[Start of section]

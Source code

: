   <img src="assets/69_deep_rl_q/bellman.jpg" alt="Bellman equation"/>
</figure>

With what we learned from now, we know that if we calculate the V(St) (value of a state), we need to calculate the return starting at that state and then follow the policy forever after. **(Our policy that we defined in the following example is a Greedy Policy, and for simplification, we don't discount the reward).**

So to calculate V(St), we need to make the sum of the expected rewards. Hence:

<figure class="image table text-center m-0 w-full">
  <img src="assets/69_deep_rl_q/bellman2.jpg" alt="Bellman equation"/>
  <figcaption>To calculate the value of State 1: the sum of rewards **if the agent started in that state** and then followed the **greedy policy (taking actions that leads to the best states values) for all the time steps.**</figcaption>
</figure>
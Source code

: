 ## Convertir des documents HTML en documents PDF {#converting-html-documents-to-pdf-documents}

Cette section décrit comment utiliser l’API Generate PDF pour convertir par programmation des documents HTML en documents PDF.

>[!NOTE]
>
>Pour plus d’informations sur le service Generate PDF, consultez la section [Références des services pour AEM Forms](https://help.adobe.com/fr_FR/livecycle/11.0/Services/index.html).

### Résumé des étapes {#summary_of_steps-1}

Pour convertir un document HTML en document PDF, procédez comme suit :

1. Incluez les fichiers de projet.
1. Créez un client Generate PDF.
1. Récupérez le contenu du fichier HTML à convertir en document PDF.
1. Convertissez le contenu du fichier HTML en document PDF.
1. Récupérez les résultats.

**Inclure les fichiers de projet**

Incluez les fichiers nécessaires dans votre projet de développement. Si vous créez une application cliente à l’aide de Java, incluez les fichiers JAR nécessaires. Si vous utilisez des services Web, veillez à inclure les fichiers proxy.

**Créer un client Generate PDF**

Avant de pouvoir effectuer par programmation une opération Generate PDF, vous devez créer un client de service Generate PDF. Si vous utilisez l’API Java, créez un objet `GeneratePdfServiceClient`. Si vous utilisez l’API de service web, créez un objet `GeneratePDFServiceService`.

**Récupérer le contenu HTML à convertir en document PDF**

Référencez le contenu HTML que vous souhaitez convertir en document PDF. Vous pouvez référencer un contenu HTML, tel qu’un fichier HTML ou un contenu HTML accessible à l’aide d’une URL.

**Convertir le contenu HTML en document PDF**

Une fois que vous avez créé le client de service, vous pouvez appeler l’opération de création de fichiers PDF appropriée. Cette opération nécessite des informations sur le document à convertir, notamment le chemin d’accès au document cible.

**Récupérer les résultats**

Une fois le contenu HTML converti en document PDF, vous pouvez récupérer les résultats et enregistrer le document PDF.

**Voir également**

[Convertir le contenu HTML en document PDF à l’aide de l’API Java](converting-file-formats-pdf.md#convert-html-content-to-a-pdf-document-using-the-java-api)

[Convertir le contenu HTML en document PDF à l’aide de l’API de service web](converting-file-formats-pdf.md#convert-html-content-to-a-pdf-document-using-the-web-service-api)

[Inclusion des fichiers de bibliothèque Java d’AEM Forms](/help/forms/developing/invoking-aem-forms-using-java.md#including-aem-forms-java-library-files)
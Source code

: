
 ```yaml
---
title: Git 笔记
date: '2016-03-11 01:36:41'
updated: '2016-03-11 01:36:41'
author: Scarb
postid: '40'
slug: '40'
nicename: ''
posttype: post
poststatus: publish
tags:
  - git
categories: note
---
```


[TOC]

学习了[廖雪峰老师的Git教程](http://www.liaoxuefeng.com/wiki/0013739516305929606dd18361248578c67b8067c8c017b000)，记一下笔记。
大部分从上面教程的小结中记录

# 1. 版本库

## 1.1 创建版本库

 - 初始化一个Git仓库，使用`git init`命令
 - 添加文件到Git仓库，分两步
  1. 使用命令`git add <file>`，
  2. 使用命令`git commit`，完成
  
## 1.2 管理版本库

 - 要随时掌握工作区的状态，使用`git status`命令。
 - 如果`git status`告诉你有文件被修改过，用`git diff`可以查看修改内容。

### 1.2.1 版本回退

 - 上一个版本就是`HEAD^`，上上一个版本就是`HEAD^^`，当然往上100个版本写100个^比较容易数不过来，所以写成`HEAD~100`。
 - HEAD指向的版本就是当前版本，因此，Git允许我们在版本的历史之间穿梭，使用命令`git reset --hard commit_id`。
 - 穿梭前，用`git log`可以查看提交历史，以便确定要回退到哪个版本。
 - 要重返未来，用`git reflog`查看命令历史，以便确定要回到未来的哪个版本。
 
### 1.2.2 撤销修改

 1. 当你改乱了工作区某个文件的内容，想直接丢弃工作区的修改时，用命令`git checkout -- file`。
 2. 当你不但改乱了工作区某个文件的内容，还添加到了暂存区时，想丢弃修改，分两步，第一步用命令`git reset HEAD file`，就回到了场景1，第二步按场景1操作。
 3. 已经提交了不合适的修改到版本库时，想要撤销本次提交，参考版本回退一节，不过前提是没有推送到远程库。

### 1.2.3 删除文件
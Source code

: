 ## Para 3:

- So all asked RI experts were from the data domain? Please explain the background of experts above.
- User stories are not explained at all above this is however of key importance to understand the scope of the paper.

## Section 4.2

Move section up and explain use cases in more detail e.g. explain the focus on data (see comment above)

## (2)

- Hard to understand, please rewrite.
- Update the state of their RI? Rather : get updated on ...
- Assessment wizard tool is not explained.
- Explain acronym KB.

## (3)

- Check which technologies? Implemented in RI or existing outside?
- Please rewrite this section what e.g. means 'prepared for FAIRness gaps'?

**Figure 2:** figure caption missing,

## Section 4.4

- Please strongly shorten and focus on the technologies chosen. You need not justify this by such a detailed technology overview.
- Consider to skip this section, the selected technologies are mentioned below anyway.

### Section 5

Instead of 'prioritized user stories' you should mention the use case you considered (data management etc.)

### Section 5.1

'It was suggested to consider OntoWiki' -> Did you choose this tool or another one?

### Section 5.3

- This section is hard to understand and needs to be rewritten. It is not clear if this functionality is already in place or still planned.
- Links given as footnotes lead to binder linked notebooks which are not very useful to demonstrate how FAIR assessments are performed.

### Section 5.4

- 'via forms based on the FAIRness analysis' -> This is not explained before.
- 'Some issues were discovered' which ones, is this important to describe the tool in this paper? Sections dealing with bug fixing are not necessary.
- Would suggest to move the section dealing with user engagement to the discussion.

[End of section]

**WHAT YOU HAVE TO DO:** In the entries above, one line contains "<figcaption>To calculate the" and another contains "### Résumé des". Reproduce exactly those two lines and the lines between them, nothing else.

**REPLY TO THE EXERCISE:**
  <figcaption>To calculate the value of State 1: the sum of rewards **if the agent started in that state** and then followed the **greedy policy (taking actions that leads to the best states values) for all the time steps.**</figcaption>
</figure>
Source code

: ## Convertir des documents HTML en documents PDF {#converting-html-documents-to-pdf-documents}

Cette section décrit comment utiliser l’API Generate PDF pour convertir par programmation des documents HTML en documents PDF.

>[!NOTE]
>
>Pour plus d’informations sur le service Generate PDF, consultez la section [Références des services pour AEM Forms](https://help.adobe.com/fr_FR/livecycle/11.0/Services/index.html).

### Résumé des étapes {#summary_of_steps-1}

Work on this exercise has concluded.